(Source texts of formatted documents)

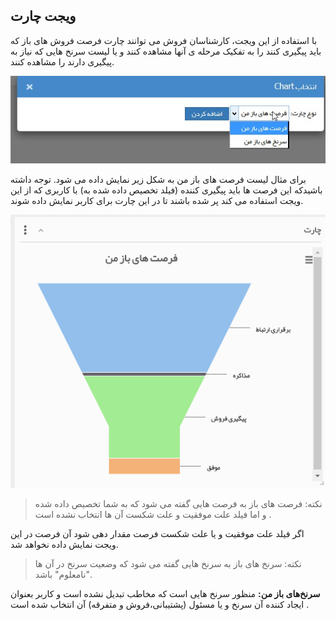 ﻿## ویجت چارت  

با استفاده از این ویجت، کارشناسان فروش می توانند چارت فرصت فروش های باز که باید پیگیری کنند را به تفکیک مرحله ی آنها مشاهده کنند و یا لیست سرنخ هایی که نیاز به پیگیری دارند را مشاهده کنند.

![](Chart1.jpg)

برای مثال لیست فرصت های باز من به شکل زیر نمایش داده می شود. توجه داشته باشیدکه این فرصت ها باید پیگیری کننده (فیلد تخصیص داده شده به) با کاربری که از این ویجت استفاده می کند پر شده باشند تا در این چارت  برای کاربر نمایش داده شوند.

![](Chart.png)

> نکته: فرصت های باز به فرصت هایی گفته می شود که به شما تخصیص داده شده و  اما  فیلد علت موفقیت و علت شکست آن ها انتخاب نشده است .  

اگر فیلد علت موفقیت و یا علت شکست فرصت مقدار دهی شود آن فرصت در این ویجت نمایش داده نخواهد شد.



> نکته: سرنخ های باز به سرنخ هایی گفته می شود که وضعیت سرنخ در آن ها "نامعلوم" باشد.

**سرنخ‌های باز من:** منظور سرنخ هایی است که مخاطب تبدیل نشده است و  کاربر بعنوان ایجاد کننده آن سرنخ و یا مسئول (پشتیبانی،فروش و متفرقه) آن انتخاب شده است .

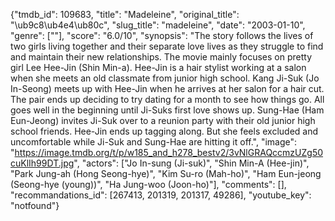 {"tmdb_id": 109683, "title": "Madeleine", "original_title": "\ub9c8\ub4e4\ub80c", "slug_title": "madeleine", "date": "2003-01-10", "genre": [""], "score": "6.0/10", "synopsis": "The story follows the lives of two girls living together and their separate love lives as they struggle to find and maintain their new relationships. The movie mainly focuses on pretty girl Lee Hee-Jin (Shin Min-a). Hee-Jin is a hair stylist working at a salon when she meets an old classmate from junior high school. Kang Ji-Suk (Jo In-Seong) meets up with Hee-Jin when he arrives at her salon for a hair cut. The pair ends up deciding to try dating for a month to see how things go. All goes well in the beginning until Ji-Suks first love shows up. Sung-Hae (Ham Eun-Jeong) invites Ji-Suk over to a reunion party with their old junior high school friends. Hee-Jin ends up tagging along. But she feels excluded and uncomfortable while Ji-Suk and Sung-Hae are hitting it off.", "image": "https://image.tmdb.org/t/p/w185_and_h278_bestv2/3vNlGRAQccmzUZg50cuKlIh99DT.jpg", "actors": ["Jo In-sung (Ji-suk)", "Shin Min-A (Hee-jin)", "Park Jung-ah (Hong Seong-hye)", "Kim Su-ro (Mah-ho)", "Ham Eun-jeong  (Seong-hye (young))", "Ha Jung-woo (Joon-ho)"], "comments": [], "recommandations_id": [267413, 201319, 201317, 49286], "youtube_key": "notfound"}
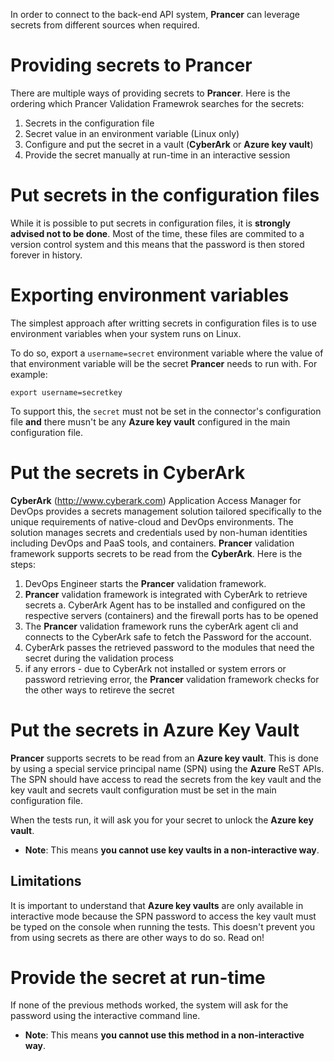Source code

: In order to connect to the back-end API system, **Prancer** can leverage secrets from different sources when required.

# Providing secrets to Prancer

There are multiple ways of providing secrets to **Prancer**. Here is the ordering which Prancer Validation Framewrok searches for the secrets:

1. Secrets in the configuration file
2. Secret value in an environment variable (Linux only)
3. Configure and put the secret in a vault (**CyberArk** or **Azure key vault**)
4. Provide the secret manually at run-time in an interactive session

# Put secrets in the configuration files

While it is possible to put secrets in configuration files, it is **strongly advised not to be done**. Most of the time, these files are commited to a version control system and this means that the password is then stored forever in history.

# Exporting environment variables

The simplest approach after writting secrets in configuration files is to use environment variables when your system runs on Linux. 

To do so, export a `username=secret` environment variable where the value of that environment variable will be the secret **Prancer** needs to run with. For example:

    export username=secretkey

To support this, the `secret` must not be set in the connector's configuration file **and** there musn't be any **Azure key vault** configured in the main configuration file.


# Put the secrets in CyberArk
**CyberArk** (http://www.cyberark.com) Application Access Manager for DevOps provides a secrets management solution tailored specifically to the unique requirements of native-cloud and DevOps environments. The solution manages secrets and credentials used by non-human identities including DevOps and PaaS tools, and containers. **Prancer** validation framework supports secrets to be read from the **CyberArk**. Here is the steps:

1. DevOps Engineer starts the **Prancer** validation framework.
2. **Prancer** validation framework is integrated with CyberArk to retrieve secrets
    a. CyberArk Agent has to be installed and configured on the respective servers (containers) and the firewall ports has to be opened 
3. The **Prancer** validation framework runs the cyberArk agent cli and connects to the CyberArk safe to fetch the Password for the account.
4. CyberArk passes the retrieved password to the modules that need the secret during the validation process
5. if any errors - due to CyberArk not installed or system errors or password retrieving error, the **Prancer** validation framework checks for the other ways to retireve the secret

# Put the secrets in Azure Key Vault

**Prancer** supports secrets to be read from an **Azure key vault**. This is done by using a special service principal name (SPN) using the **Azure** ReST APIs. The SPN should have access to read the secrets from the key vault and the key vault and secrets vault configuration must be set in the main configuration file.

When the tests run, it will ask you for your secret to unlock the **Azure key vault**. 

* **Note**: This means **you cannot use key vaults in a non-interactive way**.
## Limitations

It is important to understand that **Azure key vaults** are only available in interactive mode because the SPN password to access the key vault must be typed on the console when running the tests. This doesn't prevent you from using secrets as there are other ways to do so. Read on!


# Provide the secret at run-time

If none of the previous methods worked, the system will ask for the password using the interactive command line. 

* **Note**: This means **you cannot use this method in a non-interactive way**.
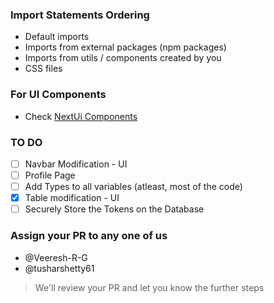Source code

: ### Import Statements Ordering

- Default imports
- Imports from external packages (npm packages)
- Imports from utils / components created by you
- CSS files

### For UI Components

- Check [NextUi Components](https://nextui.org/docs/components)

### TO DO

- [ ] Navbar Modification - UI
- [ ] Profile Page
- [ ] Add Types to all variables (atleast, most of the code)
- [x] Table modification - UI
- [ ] Securely Store the Tokens on the Database

### Assign your PR to any one of us

- @Veeresh-R-G
- @tusharshetty61

> We'll review your PR and let you know the further steps
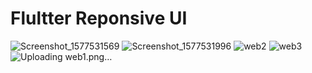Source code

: # Flultter Reponsive UI
 
![Screenshot_1577531569](https://user-images.githubusercontent.com/50517157/71548331-8f283480-29ce-11ea-943a-05852a7d607d.png)
![Screenshot_1577531996](https://user-images.githubusercontent.com/50517157/71548352-d57d9380-29ce-11ea-8baa-35019ec4c1ee.png)
![web2](https://user-images.githubusercontent.com/50517157/71548356-d9111a80-29ce-11ea-8638-db2b1e7bc97e.png)
![web3](https://user-images.githubusercontent.com/50517157/71548357-da424780-29ce-11ea-9aa2-2c33fe48868f.png)
![Uploading web1.png…]()
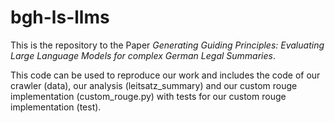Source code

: # bgh-ls-llms

This is the repository to the Paper *Generating Guiding Principles: Evaluating Large Language Models for  complex German Legal Summaries*.

This code can be used to reproduce our work and includes the code of our crawler (data), our analysis (leitsatz_summary) and our custom rouge implementation (custom_rouge.py) with tests for our custom rouge implementation (test).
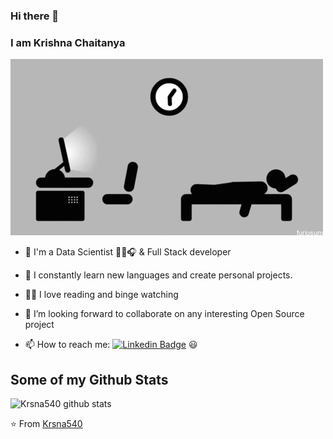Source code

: ### Hi there 👋

### I am Krishna Chaitanya 

<img src="https://raw.githubusercontent.com/krsna540/krsna540/master/tumblr_inline_pj8gz5hoXz1ro5idi_500.webp">


- 🔭 I'm a Data Scientist 👨‍💻🎧 & Full Stack developer 

- 🌱 I constantly learn new languages and create personal projects.

- 🚴‍♂️ I love reading and binge watching

- 👯 I’m looking forward to collaborate on any interesting Open Source project

- 📫 How to reach me: [![Linkedin Badge](https://img.shields.io/badge/-LinkedIn-blue?style=flat-square&logo=Linkedin&logoColor=white&link=https://www.linkedin.com/in/krsna540/)](https://www.linkedin.com/in/krsna540/) 
 😃



## Some of my Github Stats
![Krsna540 github stats](https://github-readme-stats.vercel.app/api?username=krsna540&show_icons=true)

⭐️ From [Krsna540](https://github.com/krsna540)
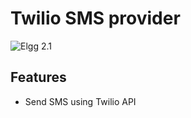 Twilio SMS provider
===================
![Elgg 2.1](https://img.shields.io/badge/Elgg-2.1.x-orange.svg?style=flat-square)

## Features

 * Send SMS using Twilio API

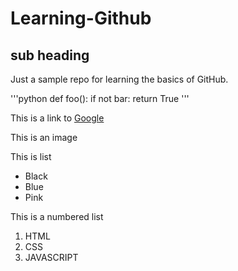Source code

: # Learning-Github 
## sub heading
Just a sample repo for learning the basics of GitHub.

'''python
def foo():
    if not bar:
         return True
'''

This is a link to [Google](http://www.google.com)

This is an image 

This is list

* Black
* Blue
* Pink

This is a numbered list

1. HTML
2. CSS
3. JAVASCRIPT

To do: Copy each line from the records above that includes the string "square".

Written solution:
- 📫 How to reach me: [![Linkedin Badge](https://img.shields.io/badge/-LinkedIn-blue?style=flat-square&logo=Linkedin&logoColor=white&link=https://www.linkedin.com/in/krsna540/)](https://www.linkedin.com/in/krsna540/) 
![Elgg 2.1](https://img.shields.io/badge/Elgg-2.1.x-orange.svg?style=flat-square)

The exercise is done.